“India must lead the way in developing new diagnostic tools for TB”

December 19, 2010 04:25 am | Updated October 17, 2016 09:12 pm IST - CHENNAI:

India must lead the way in developing new diagnostic tools and integrating new tools and delivery systems into the tuberculosis control programme, Peter Small, senior programme officer, TB Global Health Programme Officer, Bill and Melinda Gates Foundation, has said.

“In themselves, new tools have no value. They only have an impact in context and systems in which they are implemented. In turn, these systems have maximum impact only if they are able to take on new technologies as they become available,” Dr. Small said.

Delivering the Indian Council of Medical Research centenary celebration special lecture on ‘TB Control in India: what is the critical path after DOTS scale-up?,' Dr. Small went on to suggest a five-pronged strategy that the nation could embark on, in order to address the undiagnosed and under-treated epidemic in the country. Key among these recommendations was that the country should develop low-cost versions of quality molecular assays to detect TB and resistance that could be used within the country. This will be critical to meet a growing addiction to diagnostic certainty in Indian health care, he added. The World Health Organisation had last week recommended that a new molecular assay diagnostic technique be adopted to facilitate faster and more accurate diagnosis of TB.
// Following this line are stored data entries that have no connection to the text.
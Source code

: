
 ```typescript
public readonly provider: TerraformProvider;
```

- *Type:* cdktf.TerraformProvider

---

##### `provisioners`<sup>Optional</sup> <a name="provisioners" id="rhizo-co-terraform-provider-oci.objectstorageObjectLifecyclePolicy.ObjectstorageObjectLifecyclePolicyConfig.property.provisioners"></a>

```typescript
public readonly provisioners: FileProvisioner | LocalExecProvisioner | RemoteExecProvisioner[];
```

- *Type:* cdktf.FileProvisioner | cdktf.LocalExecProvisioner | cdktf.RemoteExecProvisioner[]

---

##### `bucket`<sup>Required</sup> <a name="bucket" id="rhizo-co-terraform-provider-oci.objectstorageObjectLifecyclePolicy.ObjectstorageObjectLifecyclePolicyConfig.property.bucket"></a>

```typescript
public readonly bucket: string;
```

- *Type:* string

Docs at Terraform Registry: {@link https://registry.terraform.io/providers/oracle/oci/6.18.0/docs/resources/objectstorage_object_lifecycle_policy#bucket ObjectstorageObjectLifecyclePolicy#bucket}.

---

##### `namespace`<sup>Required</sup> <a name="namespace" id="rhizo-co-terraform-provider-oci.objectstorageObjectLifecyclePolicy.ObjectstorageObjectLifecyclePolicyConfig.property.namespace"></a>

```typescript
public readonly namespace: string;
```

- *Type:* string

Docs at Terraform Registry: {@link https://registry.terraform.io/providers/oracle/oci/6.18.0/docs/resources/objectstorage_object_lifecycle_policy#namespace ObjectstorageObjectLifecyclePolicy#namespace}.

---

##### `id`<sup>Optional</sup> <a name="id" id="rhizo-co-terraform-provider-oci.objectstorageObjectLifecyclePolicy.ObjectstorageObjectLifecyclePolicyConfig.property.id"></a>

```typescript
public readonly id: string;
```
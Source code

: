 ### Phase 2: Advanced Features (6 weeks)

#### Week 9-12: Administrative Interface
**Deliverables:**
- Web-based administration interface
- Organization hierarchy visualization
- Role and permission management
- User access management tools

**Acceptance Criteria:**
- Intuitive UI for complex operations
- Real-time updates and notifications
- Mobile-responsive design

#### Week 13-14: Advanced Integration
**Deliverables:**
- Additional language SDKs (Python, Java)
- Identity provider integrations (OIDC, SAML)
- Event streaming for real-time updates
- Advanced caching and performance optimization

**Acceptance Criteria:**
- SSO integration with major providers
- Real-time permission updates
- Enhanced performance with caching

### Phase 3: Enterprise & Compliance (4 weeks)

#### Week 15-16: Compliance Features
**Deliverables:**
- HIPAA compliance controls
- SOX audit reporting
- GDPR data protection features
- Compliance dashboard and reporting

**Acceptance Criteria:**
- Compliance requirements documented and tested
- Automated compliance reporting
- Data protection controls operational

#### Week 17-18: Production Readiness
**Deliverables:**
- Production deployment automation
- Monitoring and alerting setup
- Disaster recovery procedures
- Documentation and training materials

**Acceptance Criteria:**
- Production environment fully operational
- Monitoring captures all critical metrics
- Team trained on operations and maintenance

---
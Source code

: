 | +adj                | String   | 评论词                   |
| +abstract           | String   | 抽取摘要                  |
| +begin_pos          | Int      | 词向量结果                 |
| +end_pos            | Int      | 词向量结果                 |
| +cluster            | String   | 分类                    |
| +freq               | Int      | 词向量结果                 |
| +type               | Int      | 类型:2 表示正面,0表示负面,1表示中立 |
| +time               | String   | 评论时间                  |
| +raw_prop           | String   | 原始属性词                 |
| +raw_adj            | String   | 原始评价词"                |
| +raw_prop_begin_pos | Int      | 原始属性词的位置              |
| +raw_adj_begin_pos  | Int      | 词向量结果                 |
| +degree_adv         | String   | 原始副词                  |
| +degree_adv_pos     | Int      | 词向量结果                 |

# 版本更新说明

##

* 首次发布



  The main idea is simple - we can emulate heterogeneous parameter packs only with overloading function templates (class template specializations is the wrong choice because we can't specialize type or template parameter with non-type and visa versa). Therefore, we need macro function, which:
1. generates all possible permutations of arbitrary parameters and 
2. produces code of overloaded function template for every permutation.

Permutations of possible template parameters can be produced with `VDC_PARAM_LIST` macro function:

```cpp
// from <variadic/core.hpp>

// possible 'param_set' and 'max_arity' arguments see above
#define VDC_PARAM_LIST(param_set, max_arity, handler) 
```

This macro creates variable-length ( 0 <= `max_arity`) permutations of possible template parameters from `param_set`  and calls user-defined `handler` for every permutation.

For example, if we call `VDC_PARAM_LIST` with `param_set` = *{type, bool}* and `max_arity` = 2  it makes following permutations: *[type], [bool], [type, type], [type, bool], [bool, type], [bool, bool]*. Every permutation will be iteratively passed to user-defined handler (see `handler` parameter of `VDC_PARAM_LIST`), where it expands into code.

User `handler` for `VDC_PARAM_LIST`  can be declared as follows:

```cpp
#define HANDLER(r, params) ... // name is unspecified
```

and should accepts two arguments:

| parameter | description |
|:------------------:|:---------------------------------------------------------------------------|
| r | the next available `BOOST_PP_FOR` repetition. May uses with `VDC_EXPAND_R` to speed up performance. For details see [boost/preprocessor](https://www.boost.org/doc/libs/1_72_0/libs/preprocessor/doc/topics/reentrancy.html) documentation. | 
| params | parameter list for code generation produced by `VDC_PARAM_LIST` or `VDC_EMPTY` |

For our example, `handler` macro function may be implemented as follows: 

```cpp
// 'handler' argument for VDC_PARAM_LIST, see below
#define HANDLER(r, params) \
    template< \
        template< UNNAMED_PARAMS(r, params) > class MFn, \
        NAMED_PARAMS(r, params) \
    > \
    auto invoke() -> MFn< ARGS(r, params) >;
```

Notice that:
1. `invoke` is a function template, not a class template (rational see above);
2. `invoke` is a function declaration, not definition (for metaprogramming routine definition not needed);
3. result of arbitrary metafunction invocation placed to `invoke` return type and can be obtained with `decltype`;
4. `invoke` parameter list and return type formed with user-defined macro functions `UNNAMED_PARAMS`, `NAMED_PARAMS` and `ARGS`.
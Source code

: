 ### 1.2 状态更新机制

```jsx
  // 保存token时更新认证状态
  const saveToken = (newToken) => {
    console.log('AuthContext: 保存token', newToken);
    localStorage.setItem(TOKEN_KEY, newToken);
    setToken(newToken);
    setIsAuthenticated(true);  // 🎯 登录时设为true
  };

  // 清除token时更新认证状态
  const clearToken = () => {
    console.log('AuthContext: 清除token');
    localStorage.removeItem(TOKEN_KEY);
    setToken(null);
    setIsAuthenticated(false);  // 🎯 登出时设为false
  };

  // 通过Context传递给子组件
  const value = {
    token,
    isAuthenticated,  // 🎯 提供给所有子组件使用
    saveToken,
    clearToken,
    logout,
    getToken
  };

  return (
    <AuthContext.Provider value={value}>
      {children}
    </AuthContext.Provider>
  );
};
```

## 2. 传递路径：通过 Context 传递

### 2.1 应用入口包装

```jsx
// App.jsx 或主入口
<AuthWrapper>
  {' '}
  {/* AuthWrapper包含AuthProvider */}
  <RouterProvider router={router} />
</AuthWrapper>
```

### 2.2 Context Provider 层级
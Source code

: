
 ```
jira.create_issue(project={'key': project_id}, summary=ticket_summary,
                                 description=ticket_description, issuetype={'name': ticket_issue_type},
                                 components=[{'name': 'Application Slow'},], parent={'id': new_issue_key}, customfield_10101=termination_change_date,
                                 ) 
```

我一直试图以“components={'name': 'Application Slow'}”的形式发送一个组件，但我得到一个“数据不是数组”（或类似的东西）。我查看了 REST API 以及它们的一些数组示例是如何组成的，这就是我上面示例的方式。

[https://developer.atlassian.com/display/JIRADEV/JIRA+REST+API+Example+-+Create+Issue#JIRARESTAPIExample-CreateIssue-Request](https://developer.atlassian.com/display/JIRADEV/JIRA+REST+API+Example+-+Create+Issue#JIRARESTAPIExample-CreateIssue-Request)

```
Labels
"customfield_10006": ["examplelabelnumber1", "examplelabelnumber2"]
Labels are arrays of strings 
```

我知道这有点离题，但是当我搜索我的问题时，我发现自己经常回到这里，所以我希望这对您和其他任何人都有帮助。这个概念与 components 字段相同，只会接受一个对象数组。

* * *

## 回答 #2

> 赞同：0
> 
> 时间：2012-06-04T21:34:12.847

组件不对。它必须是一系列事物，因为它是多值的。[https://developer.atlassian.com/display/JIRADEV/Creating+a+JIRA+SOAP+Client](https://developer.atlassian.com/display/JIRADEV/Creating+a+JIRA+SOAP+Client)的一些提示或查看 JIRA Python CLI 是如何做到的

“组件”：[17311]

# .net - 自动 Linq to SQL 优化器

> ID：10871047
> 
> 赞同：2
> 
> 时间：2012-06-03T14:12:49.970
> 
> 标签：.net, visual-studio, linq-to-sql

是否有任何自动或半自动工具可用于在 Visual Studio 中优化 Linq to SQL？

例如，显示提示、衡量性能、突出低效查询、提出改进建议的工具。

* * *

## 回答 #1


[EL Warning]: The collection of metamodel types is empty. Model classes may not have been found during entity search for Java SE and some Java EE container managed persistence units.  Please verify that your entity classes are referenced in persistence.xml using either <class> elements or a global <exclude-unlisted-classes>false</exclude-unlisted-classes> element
“Even as it does this, India must control the use of inappropriate diagnostics for TB, Dr. Small said. These tests are being widely used in the private sector in India. The success of TB control will depend on the ability to prohibit the use of bad tests as much as the ability to use good drugs,” Dr. Small said.

There was no question that India would have to invest more money in TB control. Currently, about $100 million is being used to fight TB in India. But in the context of the emerging economic power that the nation had become, this level of spending was inadequate, Dr. Small said. Another $100 million would be required to treat multi-drug resistant TB and a further $100 million would be needed to use new diagnostics and engage the private sector effectively in the programme. The involvement of the industry, philanthropic institutions and the civil society would be essential.

Even as India is working intensely for the launch of the third phase of its Revised National Tuberculosis Control Programme next year, Dr. Small suggested that it must be “carefully planned, fully funded and thoughtfully managed to ensure equitable implementation.” He added that increased attention must be paid to measures that will treat patients, but also to interrupt transmission of infection. This will ultimately be the key to breaking the back of the epidemic, he said.

The lecture was organised as the concluding event of an intensive course on “TB Diagnostic Research – Beyond the Basics,” organised at the Tuberculosis Research Centre, and supported by TDR, European Commission, EDCTP, McGill University, Stop TB Partnership and FIND.